=== Section Start ===
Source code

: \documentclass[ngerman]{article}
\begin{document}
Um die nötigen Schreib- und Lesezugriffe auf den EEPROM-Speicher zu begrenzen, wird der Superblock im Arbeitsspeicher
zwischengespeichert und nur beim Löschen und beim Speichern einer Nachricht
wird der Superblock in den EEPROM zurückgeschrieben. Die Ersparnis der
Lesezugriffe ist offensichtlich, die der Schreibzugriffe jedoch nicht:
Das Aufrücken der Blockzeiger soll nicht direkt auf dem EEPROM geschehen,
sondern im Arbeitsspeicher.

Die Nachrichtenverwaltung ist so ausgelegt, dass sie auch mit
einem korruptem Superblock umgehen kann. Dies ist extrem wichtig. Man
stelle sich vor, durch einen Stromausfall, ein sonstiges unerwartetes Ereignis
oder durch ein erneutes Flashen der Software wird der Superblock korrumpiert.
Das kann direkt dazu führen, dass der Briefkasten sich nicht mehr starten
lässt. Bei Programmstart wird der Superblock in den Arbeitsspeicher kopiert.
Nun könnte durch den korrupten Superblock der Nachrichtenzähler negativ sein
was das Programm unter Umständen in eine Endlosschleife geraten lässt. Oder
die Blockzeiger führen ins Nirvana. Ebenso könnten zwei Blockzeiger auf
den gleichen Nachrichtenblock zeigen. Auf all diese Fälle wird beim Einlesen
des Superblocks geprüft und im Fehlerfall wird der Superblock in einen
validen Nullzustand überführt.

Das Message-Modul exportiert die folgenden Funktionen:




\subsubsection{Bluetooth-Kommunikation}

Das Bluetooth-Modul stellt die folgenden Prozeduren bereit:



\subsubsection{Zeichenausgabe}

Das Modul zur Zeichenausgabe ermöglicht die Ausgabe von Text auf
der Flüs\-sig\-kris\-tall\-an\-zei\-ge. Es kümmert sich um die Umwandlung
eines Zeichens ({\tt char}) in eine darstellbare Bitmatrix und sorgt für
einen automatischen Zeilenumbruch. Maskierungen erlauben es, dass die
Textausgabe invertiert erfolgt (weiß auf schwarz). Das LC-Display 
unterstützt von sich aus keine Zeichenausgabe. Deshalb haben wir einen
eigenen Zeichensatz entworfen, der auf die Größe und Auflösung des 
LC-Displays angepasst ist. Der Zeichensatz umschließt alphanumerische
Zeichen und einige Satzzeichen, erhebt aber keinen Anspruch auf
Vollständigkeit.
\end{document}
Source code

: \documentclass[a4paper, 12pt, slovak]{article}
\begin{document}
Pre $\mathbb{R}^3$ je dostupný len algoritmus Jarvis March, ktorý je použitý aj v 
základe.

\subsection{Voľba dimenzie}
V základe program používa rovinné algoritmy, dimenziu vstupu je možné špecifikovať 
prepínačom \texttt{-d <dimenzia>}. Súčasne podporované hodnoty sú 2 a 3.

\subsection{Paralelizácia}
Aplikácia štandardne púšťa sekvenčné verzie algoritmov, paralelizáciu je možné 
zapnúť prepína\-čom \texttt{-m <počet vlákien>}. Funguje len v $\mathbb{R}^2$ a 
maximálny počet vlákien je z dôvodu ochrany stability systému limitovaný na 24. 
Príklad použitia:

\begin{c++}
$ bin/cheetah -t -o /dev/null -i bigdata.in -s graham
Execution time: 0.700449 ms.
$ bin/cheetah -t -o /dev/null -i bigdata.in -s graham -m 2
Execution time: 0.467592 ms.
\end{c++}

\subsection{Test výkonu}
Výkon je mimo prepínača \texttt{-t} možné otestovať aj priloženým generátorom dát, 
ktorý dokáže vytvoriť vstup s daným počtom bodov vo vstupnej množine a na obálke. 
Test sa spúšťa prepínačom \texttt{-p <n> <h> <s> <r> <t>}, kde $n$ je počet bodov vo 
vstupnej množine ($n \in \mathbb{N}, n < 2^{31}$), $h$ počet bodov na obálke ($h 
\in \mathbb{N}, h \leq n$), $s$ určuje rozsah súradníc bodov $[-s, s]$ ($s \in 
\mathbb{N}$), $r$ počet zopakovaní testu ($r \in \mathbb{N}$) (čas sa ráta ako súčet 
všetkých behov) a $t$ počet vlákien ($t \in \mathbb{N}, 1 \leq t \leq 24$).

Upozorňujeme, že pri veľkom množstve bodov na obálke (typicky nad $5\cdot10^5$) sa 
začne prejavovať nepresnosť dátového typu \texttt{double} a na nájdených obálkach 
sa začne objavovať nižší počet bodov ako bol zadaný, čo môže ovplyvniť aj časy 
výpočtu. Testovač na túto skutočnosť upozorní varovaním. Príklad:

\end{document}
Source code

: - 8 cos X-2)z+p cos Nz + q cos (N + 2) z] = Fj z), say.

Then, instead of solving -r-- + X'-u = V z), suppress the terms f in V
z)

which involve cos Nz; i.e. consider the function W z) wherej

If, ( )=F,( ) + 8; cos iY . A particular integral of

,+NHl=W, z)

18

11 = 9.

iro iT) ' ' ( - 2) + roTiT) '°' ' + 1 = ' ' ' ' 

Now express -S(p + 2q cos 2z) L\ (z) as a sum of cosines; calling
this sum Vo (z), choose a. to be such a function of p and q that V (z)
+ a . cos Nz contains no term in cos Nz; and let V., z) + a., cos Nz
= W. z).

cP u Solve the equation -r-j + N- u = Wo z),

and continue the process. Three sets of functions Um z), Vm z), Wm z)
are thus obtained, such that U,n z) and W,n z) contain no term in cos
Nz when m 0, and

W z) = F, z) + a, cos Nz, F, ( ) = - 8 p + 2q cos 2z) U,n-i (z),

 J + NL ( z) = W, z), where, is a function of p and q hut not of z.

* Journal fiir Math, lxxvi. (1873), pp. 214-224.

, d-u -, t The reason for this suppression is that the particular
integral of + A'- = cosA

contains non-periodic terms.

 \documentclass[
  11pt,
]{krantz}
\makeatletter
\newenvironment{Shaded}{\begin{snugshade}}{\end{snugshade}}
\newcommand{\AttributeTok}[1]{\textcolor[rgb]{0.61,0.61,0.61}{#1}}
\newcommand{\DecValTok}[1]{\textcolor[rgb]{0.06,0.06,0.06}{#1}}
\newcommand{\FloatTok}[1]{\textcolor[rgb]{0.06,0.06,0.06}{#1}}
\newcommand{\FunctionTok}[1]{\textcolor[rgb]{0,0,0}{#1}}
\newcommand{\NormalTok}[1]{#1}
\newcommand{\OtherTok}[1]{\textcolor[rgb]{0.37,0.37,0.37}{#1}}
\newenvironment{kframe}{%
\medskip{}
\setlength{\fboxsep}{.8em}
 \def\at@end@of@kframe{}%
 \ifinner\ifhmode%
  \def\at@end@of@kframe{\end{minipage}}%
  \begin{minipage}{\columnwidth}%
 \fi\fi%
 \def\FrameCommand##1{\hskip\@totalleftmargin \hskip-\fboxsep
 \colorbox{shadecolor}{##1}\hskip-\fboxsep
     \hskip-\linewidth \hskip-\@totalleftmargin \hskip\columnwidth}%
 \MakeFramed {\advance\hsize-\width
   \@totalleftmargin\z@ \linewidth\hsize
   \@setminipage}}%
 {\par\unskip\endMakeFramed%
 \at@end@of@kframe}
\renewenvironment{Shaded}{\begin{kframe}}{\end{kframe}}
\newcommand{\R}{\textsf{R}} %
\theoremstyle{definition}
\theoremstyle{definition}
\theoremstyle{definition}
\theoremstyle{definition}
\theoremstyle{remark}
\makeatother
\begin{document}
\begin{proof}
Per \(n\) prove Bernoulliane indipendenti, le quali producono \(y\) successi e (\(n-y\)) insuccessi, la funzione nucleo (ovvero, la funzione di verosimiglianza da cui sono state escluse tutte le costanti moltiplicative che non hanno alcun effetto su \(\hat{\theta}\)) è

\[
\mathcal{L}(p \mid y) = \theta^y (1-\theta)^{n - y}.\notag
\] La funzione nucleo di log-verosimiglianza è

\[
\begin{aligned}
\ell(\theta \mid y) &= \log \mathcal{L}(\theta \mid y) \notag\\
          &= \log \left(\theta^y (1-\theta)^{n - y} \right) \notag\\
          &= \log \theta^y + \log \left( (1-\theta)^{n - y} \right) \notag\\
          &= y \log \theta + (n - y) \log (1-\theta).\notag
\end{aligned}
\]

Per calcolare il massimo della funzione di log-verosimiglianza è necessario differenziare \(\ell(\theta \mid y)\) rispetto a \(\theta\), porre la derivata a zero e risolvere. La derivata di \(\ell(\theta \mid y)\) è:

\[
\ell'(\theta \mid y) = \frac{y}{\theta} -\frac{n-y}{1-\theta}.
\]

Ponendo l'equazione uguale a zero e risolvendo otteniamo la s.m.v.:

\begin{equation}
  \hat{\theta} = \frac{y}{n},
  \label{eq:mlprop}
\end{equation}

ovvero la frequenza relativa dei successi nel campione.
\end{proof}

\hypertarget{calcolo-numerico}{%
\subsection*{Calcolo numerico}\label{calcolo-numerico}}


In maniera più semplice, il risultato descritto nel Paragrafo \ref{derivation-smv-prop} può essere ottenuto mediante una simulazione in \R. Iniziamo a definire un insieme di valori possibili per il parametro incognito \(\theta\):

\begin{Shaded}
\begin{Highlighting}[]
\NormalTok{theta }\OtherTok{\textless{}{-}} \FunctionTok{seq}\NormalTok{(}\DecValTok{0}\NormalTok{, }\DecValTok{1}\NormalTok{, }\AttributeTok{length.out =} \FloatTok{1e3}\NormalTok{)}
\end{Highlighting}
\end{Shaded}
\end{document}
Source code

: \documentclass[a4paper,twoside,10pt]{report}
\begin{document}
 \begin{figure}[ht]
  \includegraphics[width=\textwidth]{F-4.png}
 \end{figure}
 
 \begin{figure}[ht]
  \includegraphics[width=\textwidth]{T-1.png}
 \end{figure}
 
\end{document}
=== Section End ===
#### Work instruction
Which of the lines in the material carry the string "bigdata"? Pull them out.

#### Output below
$ bin/cheetah -t -o /dev/null -i bigdata.in -s graham
$ bin/cheetah -t -o /dev/null -i bigdata.in -s graham -m 2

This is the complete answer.